I don’t think there is anything inherently sinful in the tasks I aspire to accomplish in the week. But if I was truly pursuing my daily tasks for God’s glory and in obedience to him, then I could respond like Paul and aspire for more while resting peacefully in what God provides. When I start to cling to my tasks so tightly that time reading my Bible and in prayer, and intentional time with my family become irritating interruptions to my productivity, then I think I have missed the point of my ambitions.[[I will add that I think there’s an element of discipline and time management in here. How can I be mad when Hadley is ready to go play and there’s still a list a mile long of things to do but I have wasted half the day clicking through facebook? While processing through all of this with Jordan, I realized my desperate need for accountability in what I am doing when I’m at home with the girls. Maybe a post for another day, but asking Jordan to take on greater authority in how we spend our days has brought freedom and encouragement that I didn’t even realize I needed. I think for him too.]]

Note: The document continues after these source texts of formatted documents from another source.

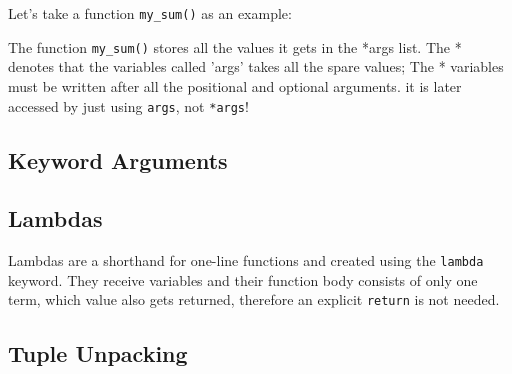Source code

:     Let's take a function \texttt{my_sum()} as an example:


    The function \texttt{my_sum()} stores all the values it gets in the *args list.
    The * denotes that the variables called 'args' takes all the spare values; The * variables must
    be written after all the positional and optional arguments.
    it is later accessed by just using \texttt{args}, not \texttt{*args}!
  
  \subsection{Keyword Arguments}

  \subsection{Lambdas}
    Lambdas are a shorthand for one-line functions and created using the
    \texttt{lambda} keyword. They receive variables and their function body consists
    of only one term, which value also gets returned, therefore an explicit
    \texttt{return} is not needed.


  \subsection{Tuple Unpacking}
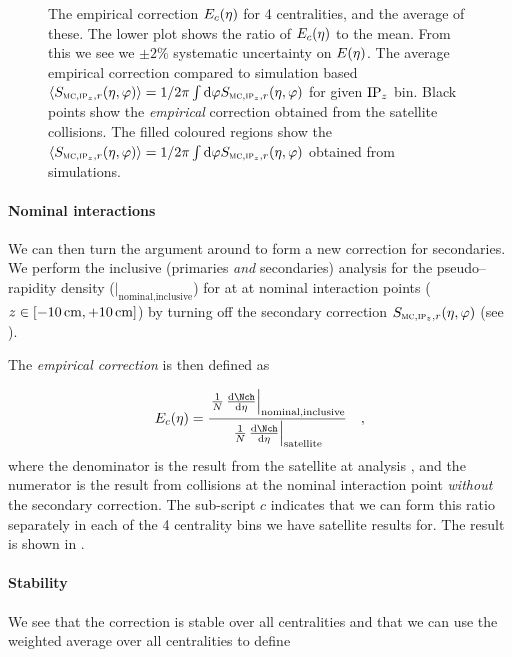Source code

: \begin{figure}[h!tbp]
  \centering
  \caption{ The empirical correction
    $\EmpCor[c]{}$ for 4 centralities, and the average of these.  The
    lower plot shows the ratio of $\EmpCor[c]{}$ to the mean.  From
    this we see we $\pm2\%$ systematic uncertainty on
    $\EmpCor{}$.  The average empirical
    correction compared to simulation based
    $\langle\SecMap\rangle=1/2\pi\int\text{d}\varphi\SecMap{}$ for
    given $\IPz{}$ bin. Black points show the \emph{empirical}
    correction obtained from the satellite \PbPbCol{} collisions.  The
    filled coloured regions show the
    $\langle\SecMap\rangle=1/2\pi\int\text{d}\varphi\SecMap{}$
    obtained from simulations.} 
\end{figure}


\paragraph{Nominal interactions} 
We can then turn the argument around to form a new correction for
secondaries.  We perform the inclusive (primaries \emph{and}
secondaries) analysis for the pseudo--rapidity density
(\ndndeta{}$|_{\text{nominal,inclusive}}$) for \PbPbCol{} at
 at nominal interaction points
($z\in[\unit[-10]{\text{cm}},\unit[+10]{\text{cm}}]$) by turning off
the secondary correction $\SecMap$ (see
). 

The \emph{empirical correction} is then defined as

\begin{equation}
  \label{eq:empirical:cent}
  \EmpCor[c]{} = \frac{%
    \left.\ndndeta\right|_{\text{nominal,inclusive}}}{%
    \left.\ndndeta\right|_{\text{satellite}}}\quad,
\end{equation}
where the denominator is the result from the satellite \PbPbCol{} at
 analysis \cite{Abbas:2013bpa}, and the numerator is
the result from collisions at the nominal interaction point
\emph{without} the secondary correction.  The sub-script $c$ indicates
that we can form this ratio separately in each of the 4 centrality
bins we have satellite results for.  The result is shown in
.

\paragraph{Stability}
We see that the correction is stable over all centralities and that we
can use the weighted average over all centralities to define 

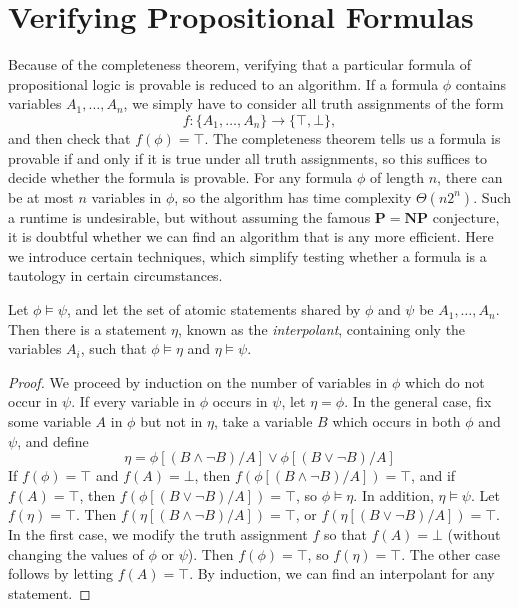 \section{Verifying Propositional Formulas}

Because of the completeness theorem, verifying that a particular formula of propositional logic is provable is reduced to an algorithm. If a formula $\phi$ contains variables $A_1, \dots, A_n$, we simply have to consider all truth assignments of the form
%
\[ f: \{ A_1, \dots, A_n \} \to \{ \top, \bot \}, \]
%
and then check that $f(\phi) = \top$. The completeness theorem tells us a formula is provable if and only if it is true under all truth assignments, so this suffices to decide whether the formula is provable. For any formula $\phi$ of length $n$, there can be at most $n$ variables in $\phi$, so the algorithm has time complexity $\Theta(n2^n)$. Such a runtime is undesirable, but without assuming the famous $\mathbf{P} = \mathbf{NP}$ conjecture, it is doubtful whether we can find an algorithm that is any more efficient. Here we introduce certain techniques, which simplify testing whether a formula is a tautology in certain circumstances.

\begin{theorem}
    Let $\phi \vDash \psi$, and let the set of atomic statements shared by $\phi$ and $\psi$ be $A_1, \dots, A_n$. Then there is a statement $\eta$, known as the \emph{interpolant}, containing only the variables $A_i$, such that $\phi \vDash \eta$ and $\eta \vDash \psi$.
\end{theorem}
\begin{proof}
    We proceed by induction on the number of variables in $\phi$ which do not occur in $\psi$. If every variable in $\phi$ occurs in $\psi$, let $\eta = \phi$. In the general case, fix some variable $A$ in $\phi$ but not in $\eta$, take a variable $B$ which occurs in both $\phi$ and $\psi$, and define
    \[ \eta = \phi[(B \wedge \neg B)/A] \vee \phi[(B \vee \neg B)/A] \]
    If $f(\phi) = \top$ and $f(A) = \bot$, then $f(\phi[(B \wedge \neg B)/A]) = \top$, and if $f(A) = \top$, then $f(\phi[(B \vee \neg B)/A]) = \top$, so $\phi \vDash \eta$. In addition, $\eta \vDash \psi$. Let $f(\eta) = \top$. Then $f(\eta[(B \wedge \neg B)/A]) = \top$, or $f(\eta[(B \vee \neg B)/A]) = \top$. In the first case, we modify the truth assignment $f$ so that $f(A) = \bot$ (without changing the values of $\phi$ or $\psi$). Then $f(\phi) = \top$, so $f(\eta) = \top$. The other case follows by letting $f(A) = \top$. By induction, we can find an interpolant for any statement.
\end{proof}


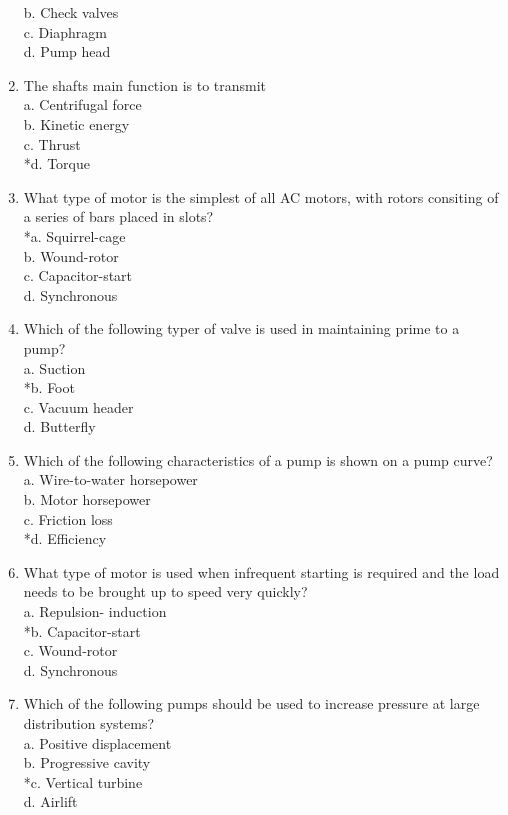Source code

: \begin{enumerate}[1.]
b. Check valves\\
c. Diaphragm\\
d. Pump head
\item The shafts main function is to transmit   \\
a.  Centrifugal force\\
b.  Kinetic energy\\
c.  Thrust\\
*d.  Torque\\
\item What type of motor is the simplest of all AC motors, with rotors consiting of a series of bars placed in slots?\\
*a. Squirrel-cage\\
b. Wound-rotor\\
c. Capacitor-start\\
d. Synchronous\\
\item Which of the following typer of valve is used in maintaining prime to a pump?\\
a. Suction\\
*b. Foot\\
c. Vacuum header\\
d. Butterfly\\
\item Which of the following characteristics of a pump is shown on a pump curve?\\
a. Wire-to-water horsepower\\
b. Motor horsepower\\
c. Friction loss\\
*d. Efficiency\\
\item What type of motor is used when infrequent starting is required and the load needs to be brought up to speed very quickly?\\
a. Repulsion- induction\\
*b. Capacitor-start\\
c. Wound-rotor\\
d. Synchronous\\
\item Which of the following pumps should be used to increase pressure at large distribution systems?\\
a. Positive displacement\\
b. Progressive cavity\\
*c. Vertical turbine\\
d. Airlift\\

\end{enumerate}
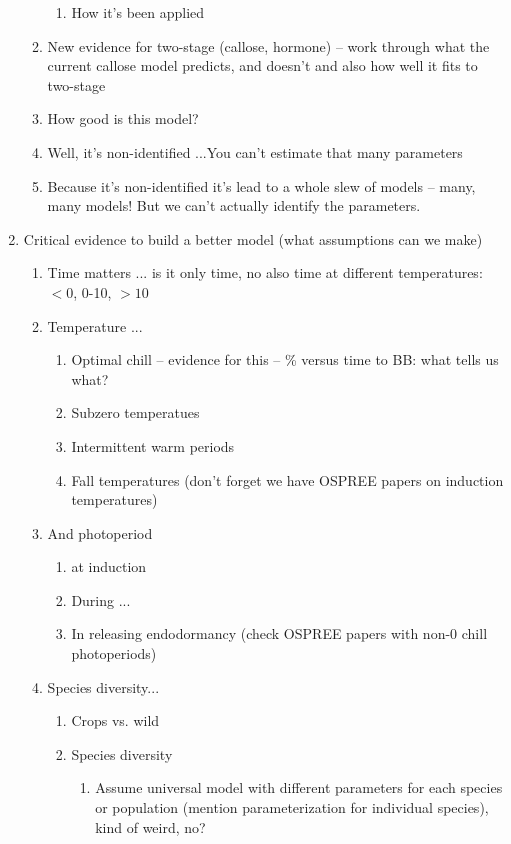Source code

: \documentclass[11pt,letter]{article}
\begin{document}
\begin{enumerate}
\begin{enumerate}
\begin{enumerate}
\item How it's been applied
\end{enumerate}
\item New evidence for two-stage (callose, hormone) -- work through what the current callose model predicts, and doesn't and also how well it fits to two-stage
\item How good is this model? %
\item Well, it's non-identified ...You can't estimate that many parameters
\item Because it's non-identified it's lead to a whole slew of models -- many, many models! But we can't actually identify the parameters. 
\end{enumerate}
\item Critical evidence to build a better model (what assumptions can we make)
\begin{enumerate}
\item Time matters ... is it only time, no also time at different temperatures: $<0$, 0-10, $>10$
\item Temperature ... 
\begin{enumerate}
\item Optimal chill -- evidence for this -- \% versus time to BB: what tells us what? 
\item Subzero temperatues
\item Intermittent warm periods
\item Fall temperatures (don't forget we have OSPREE papers on induction temperatures)
\end{enumerate}
\item And photoperiod 
\begin{enumerate}
\item at induction
\item During ...
\item In releasing endodormancy (check OSPREE papers with non-0 chill photoperiods)
\end{enumerate} 
\item Species diversity... 
\begin{enumerate}
\item Crops vs. wild
\item Species diversity 
\begin{enumerate}
\item Assume universal model with different parameters for each species or population (mention parameterization for individual species), kind of weird, no?

\end{enumerate}
\end{enumerate}
\end{enumerate}
\end{enumerate}
\end{document}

So. There has been lots of repentance around here. And by no means instant perfection. But I approached time in Orlando with Adrienne as practicing ground. I desperately wanted to attend the conference with my full, undivided attention but also knew that traveling with a five-month-old would make that a challenge at best, a complete impossibility at worst. God was gracious, and as I mentioned before, the challenges with Adrienne were minimal. She was like a brand new baby. And I got to enjoy her, take in the conference with only a few interruptions, and even got some sleep. (I guess that means it was only sort of practice.)
That was probably more than I meant to write on the subject. 🙂 But it is the beginning of another week. And it’s been a good day with an early morning quiet time, some fun conversations with Hadley, a picnic at the park, playing with kittens, writing this post, and even cleaning the kitchen and making my bed! And I just realized I didn’t even take my B12!
I am constantly in awe as I’m reminded over and over again that I can’t do this alone, but the one who can do it all lives inside of me.
But he said to me, “My grace is sufficient for you, for my power is made perfect in weakness.” Therefore I will boast all the more gladly of my weaknesses, so that the power of Christ may rest upon me. For the sake of Christ, then, I am content with weaknesses, insults, hardships, persecutions, and calamities. For when I am weak, then I am strong.